▶ _WHAT IS BEING ASKED_: Set down every entry again, exactly as it appears.

(Records from a collection)

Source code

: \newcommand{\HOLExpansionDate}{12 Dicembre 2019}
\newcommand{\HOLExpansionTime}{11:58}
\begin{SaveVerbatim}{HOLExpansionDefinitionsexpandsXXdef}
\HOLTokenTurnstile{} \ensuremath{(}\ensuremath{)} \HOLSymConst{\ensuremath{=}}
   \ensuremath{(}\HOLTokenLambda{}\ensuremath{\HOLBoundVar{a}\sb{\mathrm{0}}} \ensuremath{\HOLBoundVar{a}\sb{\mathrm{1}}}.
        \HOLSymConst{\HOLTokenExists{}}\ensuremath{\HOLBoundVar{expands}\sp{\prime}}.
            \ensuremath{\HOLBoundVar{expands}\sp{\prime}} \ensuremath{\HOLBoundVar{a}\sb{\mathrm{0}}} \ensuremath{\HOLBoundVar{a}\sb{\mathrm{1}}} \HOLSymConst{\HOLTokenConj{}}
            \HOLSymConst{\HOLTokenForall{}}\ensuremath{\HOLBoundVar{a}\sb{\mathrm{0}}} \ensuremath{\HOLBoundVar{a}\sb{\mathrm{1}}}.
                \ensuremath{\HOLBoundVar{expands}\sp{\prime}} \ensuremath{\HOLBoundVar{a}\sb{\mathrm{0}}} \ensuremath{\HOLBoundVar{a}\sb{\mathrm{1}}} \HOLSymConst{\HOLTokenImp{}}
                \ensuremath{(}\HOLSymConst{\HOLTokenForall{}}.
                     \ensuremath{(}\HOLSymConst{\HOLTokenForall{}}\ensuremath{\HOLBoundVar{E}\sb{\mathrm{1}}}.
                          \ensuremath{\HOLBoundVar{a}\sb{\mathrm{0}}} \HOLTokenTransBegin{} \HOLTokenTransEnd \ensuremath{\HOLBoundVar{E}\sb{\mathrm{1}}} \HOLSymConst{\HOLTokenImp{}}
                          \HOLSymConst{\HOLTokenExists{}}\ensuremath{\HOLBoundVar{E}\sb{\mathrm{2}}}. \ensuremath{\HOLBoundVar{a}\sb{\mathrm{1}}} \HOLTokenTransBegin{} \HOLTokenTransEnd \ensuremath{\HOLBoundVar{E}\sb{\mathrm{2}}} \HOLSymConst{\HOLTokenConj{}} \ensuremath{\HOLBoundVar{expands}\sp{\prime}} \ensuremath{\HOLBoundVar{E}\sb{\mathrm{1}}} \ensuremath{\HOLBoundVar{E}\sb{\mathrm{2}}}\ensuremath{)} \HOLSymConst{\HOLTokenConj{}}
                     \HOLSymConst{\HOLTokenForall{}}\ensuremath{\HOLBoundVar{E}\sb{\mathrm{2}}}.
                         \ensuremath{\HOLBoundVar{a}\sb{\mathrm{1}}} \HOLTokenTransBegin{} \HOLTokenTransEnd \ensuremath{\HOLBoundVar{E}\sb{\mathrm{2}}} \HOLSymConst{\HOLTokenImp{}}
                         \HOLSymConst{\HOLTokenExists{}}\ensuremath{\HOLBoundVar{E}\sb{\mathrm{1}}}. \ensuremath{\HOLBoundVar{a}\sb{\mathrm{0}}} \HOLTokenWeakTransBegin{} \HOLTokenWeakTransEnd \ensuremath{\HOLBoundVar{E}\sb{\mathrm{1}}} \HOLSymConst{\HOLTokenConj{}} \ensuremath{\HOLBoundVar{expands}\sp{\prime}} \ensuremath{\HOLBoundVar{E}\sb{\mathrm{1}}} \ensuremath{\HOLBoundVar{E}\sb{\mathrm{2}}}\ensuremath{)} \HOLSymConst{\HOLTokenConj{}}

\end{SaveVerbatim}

▶ _COMPLETED TASK_:
Source code

: \newcommand{\HOLExpansionDate}{12 Dicembre 2019}
\newcommand{\HOLExpansionTime}{11:58}
\begin{SaveVerbatim}{HOLExpansionDefinitionsexpandsXXdef}
\HOLTokenTurnstile{} \ensuremath{(}\ensuremath{)} \HOLSymConst{\ensuremath{=}}
   \ensuremath{(}\HOLTokenLambda{}\ensuremath{\HOLBoundVar{a}\sb{\mathrm{0}}} \ensuremath{\HOLBoundVar{a}\sb{\mathrm{1}}}.
        \HOLSymConst{\HOLTokenExists{}}\ensuremath{\HOLBoundVar{expands}\sp{\prime}}.
            \ensuremath{\HOLBoundVar{expands}\sp{\prime}} \ensuremath{\HOLBoundVar{a}\sb{\mathrm{0}}} \ensuremath{\HOLBoundVar{a}\sb{\mathrm{1}}} \HOLSymConst{\HOLTokenConj{}}
            \HOLSymConst{\HOLTokenForall{}}\ensuremath{\HOLBoundVar{a}\sb{\mathrm{0}}} \ensuremath{\HOLBoundVar{a}\sb{\mathrm{1}}}.
                \ensuremath{\HOLBoundVar{expands}\sp{\prime}} \ensuremath{\HOLBoundVar{a}\sb{\mathrm{0}}} \ensuremath{\HOLBoundVar{a}\sb{\mathrm{1}}} \HOLSymConst{\HOLTokenImp{}}
                \ensuremath{(}\HOLSymConst{\HOLTokenForall{}}.
                     \ensuremath{(}\HOLSymConst{\HOLTokenForall{}}\ensuremath{\HOLBoundVar{E}\sb{\mathrm{1}}}.
                          \ensuremath{\HOLBoundVar{a}\sb{\mathrm{0}}} \HOLTokenTransBegin{} \HOLTokenTransEnd \ensuremath{\HOLBoundVar{E}\sb{\mathrm{1}}} \HOLSymConst{\HOLTokenImp{}}
                          \HOLSymConst{\HOLTokenExists{}}\ensuremath{\HOLBoundVar{E}\sb{\mathrm{2}}}. \ensuremath{\HOLBoundVar{a}\sb{\mathrm{1}}} \HOLTokenTransBegin{} \HOLTokenTransEnd \ensuremath{\HOLBoundVar{E}\sb{\mathrm{2}}} \HOLSymConst{\HOLTokenConj{}} \ensuremath{\HOLBoundVar{expands}\sp{\prime}} \ensuremath{\HOLBoundVar{E}\sb{\mathrm{1}}} \ensuremath{\HOLBoundVar{E}\sb{\mathrm{2}}}\ensuremath{)} \HOLSymConst{\HOLTokenConj{}}
                     \HOLSymConst{\HOLTokenForall{}}\ensuremath{\HOLBoundVar{E}\sb{\mathrm{2}}}.
                         \ensuremath{\HOLBoundVar{a}\sb{\mathrm{1}}} \HOLTokenTransBegin{} \HOLTokenTransEnd \ensuremath{\HOLBoundVar{E}\sb{\mathrm{2}}} \HOLSymConst{\HOLTokenImp{}}
                         \HOLSymConst{\HOLTokenExists{}}\ensuremath{\HOLBoundVar{E}\sb{\mathrm{1}}}. \ensuremath{\HOLBoundVar{a}\sb{\mathrm{0}}} \HOLTokenWeakTransBegin{} \HOLTokenWeakTransEnd \ensuremath{\HOLBoundVar{E}\sb{\mathrm{1}}} \HOLSymConst{\HOLTokenConj{}} \ensuremath{\HOLBoundVar{expands}\sp{\prime}} \ensuremath{\HOLBoundVar{E}\sb{\mathrm{1}}} \ensuremath{\HOLBoundVar{E}\sb{\mathrm{2}}}\ensuremath{)} \HOLSymConst{\HOLTokenConj{}}

\end{SaveVerbatim}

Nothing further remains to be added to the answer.